Vos rapporteurs confirment la position qui était celle du Sénat lors de la première lecture et soutiennent ce dispositif visant à l'extension de la complémentaire retraite obligatoire pour les salariés agricoles ultramarins.

Votre commission a adopté cet article sans modification.

Article 5 (supprimé)
Compensation financière des organismes de sécurité sociale

Cet article visait à gager les charges que représentent les mesures proposées pour les organismes de sécurité sociale par une majoration sur les droits à tabac.

I - Une suppression de cet article par l'Assemblée nationale

À l'initiative du Gouvernement11(*), l'Assemblée nationale a adopté un amendement de suppression de cet article lors de son examen au stade de la séance publique et ainsi levé le gage de la proposition de loi.

II - La position de la commission

Dans l'exposé des motifs de son amendement, le Gouvernement a indiqué que « le débat sur le financement de la mesure aura lieu en PLFSS ». Il eût été de bonne méthode de préciser dans le cadre des débats parlementaires, en amont de la discussion du prochain projet de loi de financement de la sécurité sociale, les orientations du Gouvernement quant au financement de cette mesure. Celui-ci s'est borné à indiquer que le dispositif serait financé par la solidarité nationale.
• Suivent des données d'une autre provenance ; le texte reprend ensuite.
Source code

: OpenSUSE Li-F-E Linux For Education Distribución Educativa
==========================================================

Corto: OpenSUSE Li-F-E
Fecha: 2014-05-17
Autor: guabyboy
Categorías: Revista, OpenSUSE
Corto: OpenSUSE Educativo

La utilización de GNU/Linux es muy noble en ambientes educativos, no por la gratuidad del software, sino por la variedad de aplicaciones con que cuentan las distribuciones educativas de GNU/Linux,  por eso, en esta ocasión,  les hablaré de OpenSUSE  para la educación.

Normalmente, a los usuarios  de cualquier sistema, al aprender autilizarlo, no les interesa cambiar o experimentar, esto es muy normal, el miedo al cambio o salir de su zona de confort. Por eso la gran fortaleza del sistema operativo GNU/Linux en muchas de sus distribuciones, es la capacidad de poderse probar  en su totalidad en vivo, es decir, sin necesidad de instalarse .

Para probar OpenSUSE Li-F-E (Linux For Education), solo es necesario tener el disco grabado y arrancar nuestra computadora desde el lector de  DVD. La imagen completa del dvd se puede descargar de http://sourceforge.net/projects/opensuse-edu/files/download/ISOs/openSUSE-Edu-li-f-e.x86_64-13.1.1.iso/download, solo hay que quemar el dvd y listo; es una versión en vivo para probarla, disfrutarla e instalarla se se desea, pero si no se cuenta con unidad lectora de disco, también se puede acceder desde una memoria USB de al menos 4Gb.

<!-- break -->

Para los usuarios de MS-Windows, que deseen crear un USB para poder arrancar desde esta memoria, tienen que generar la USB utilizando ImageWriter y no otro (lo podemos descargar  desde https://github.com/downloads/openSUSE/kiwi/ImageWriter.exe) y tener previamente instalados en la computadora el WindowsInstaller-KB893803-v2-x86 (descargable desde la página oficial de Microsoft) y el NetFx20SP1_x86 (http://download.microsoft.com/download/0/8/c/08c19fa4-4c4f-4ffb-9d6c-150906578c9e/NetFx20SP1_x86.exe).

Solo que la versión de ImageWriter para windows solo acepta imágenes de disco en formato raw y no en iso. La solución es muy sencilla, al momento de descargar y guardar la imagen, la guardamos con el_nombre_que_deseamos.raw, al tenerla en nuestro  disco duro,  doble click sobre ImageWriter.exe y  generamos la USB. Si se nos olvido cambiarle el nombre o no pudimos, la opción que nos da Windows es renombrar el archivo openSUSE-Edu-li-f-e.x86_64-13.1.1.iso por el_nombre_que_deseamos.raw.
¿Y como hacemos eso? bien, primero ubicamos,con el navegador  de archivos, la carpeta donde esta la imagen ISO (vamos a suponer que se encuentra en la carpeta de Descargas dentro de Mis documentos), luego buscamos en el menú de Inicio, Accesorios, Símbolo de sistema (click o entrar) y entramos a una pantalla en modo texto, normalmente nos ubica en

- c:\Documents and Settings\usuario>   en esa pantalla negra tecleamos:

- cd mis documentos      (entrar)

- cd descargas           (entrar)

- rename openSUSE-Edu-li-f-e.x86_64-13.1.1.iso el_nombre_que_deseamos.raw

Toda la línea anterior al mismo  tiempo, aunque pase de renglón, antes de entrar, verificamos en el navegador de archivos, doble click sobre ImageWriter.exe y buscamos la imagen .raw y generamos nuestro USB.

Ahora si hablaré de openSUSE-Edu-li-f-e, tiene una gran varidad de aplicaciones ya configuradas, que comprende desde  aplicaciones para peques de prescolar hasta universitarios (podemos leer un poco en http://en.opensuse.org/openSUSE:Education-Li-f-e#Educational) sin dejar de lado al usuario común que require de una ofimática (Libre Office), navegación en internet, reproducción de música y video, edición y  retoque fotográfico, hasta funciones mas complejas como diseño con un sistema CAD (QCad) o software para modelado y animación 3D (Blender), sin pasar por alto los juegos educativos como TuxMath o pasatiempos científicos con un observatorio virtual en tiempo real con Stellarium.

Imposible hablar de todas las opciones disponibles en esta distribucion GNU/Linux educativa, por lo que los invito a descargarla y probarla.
Selon les premières estimations de la CCMSA12(*), le surcoût du dispositif tel qu'adopté en deuxième lecture devrait s'élever à 261 millions d'euros par an. Il convient de noter que l'écrêtement adopté en deuxième lecture a fait baisser le surcoût du dispositif initialement estimé à 407 millions d'euros.
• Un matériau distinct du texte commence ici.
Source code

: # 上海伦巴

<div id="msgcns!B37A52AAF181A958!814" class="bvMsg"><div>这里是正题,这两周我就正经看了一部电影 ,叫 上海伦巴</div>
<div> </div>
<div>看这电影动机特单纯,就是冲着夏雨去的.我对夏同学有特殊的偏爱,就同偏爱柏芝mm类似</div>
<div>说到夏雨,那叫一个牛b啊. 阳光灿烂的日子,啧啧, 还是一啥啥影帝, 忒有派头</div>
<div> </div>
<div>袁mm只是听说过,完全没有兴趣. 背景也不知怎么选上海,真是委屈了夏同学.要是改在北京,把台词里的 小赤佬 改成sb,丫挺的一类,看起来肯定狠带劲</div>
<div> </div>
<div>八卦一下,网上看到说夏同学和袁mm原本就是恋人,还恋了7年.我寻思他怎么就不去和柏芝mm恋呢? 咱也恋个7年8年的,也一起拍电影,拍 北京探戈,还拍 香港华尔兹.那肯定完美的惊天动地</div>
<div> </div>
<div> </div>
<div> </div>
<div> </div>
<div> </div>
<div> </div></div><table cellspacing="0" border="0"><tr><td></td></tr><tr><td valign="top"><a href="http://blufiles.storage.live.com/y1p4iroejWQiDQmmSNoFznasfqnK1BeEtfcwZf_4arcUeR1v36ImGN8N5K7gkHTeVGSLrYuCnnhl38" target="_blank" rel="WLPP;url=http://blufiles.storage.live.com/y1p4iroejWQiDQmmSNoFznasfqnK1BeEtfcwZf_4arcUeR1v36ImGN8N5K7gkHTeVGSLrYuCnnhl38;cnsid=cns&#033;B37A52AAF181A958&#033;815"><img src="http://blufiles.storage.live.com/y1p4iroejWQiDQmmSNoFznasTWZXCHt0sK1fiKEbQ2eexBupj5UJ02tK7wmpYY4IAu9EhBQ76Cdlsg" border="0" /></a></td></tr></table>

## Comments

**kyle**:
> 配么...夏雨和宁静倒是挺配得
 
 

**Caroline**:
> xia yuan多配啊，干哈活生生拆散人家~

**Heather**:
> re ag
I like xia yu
Alors que la situation financière du régime complémentaire obligatoire des non salariés agricoles - à l'équilibre rétabli en 2015 - appelle à la vigilance et que la crise économique pourrait avoir des répercussions sur les recettes de celui-ci, la question des ressources permettant le financement pérenne de ce dispositif non contributif doit être posée.

Avant la crise sanitaire, le rapport de la commission des comptes de la sécurité sociale de septembre 2019 notait en effet : « En 2020, avant mesure nouvelle, le solde redeviendrait déficitaire (97 M€) en grande partie en raison de la suppression décidée dès la LFI 2019 de la taxe sur les huiles qui générait jusque-là une recette de 140 M€ ». La prévision actualisée en LFSS pour 2020 estimait le déficit 2020 à 91,1 millions d'euros, ce montant n'ayant pas à ce jour été actualisé dans le contexte de la crise économique.

Votre commission a confirmé la suppression de cet article.


* 3 Amendement n° AS11.

* 4 Amendement n° 17.

* 5 Amendement n° 38.

* 6 Loi n° 2014-40 du 20 janvier 2014 garantissant l'avenir et la justice du système de retraites.

* 7 Réponses de la CCMSA au questionnaire de vos rapporteurs.

* 8 Audition du 23 juin.

* 9 Amendement n° 19.

* 10 Amendements nos 41 et 51.

* 11 Amendement n° 18.

* 12 Réponse de la CCMSA au questionnaire de vos rapporteurs.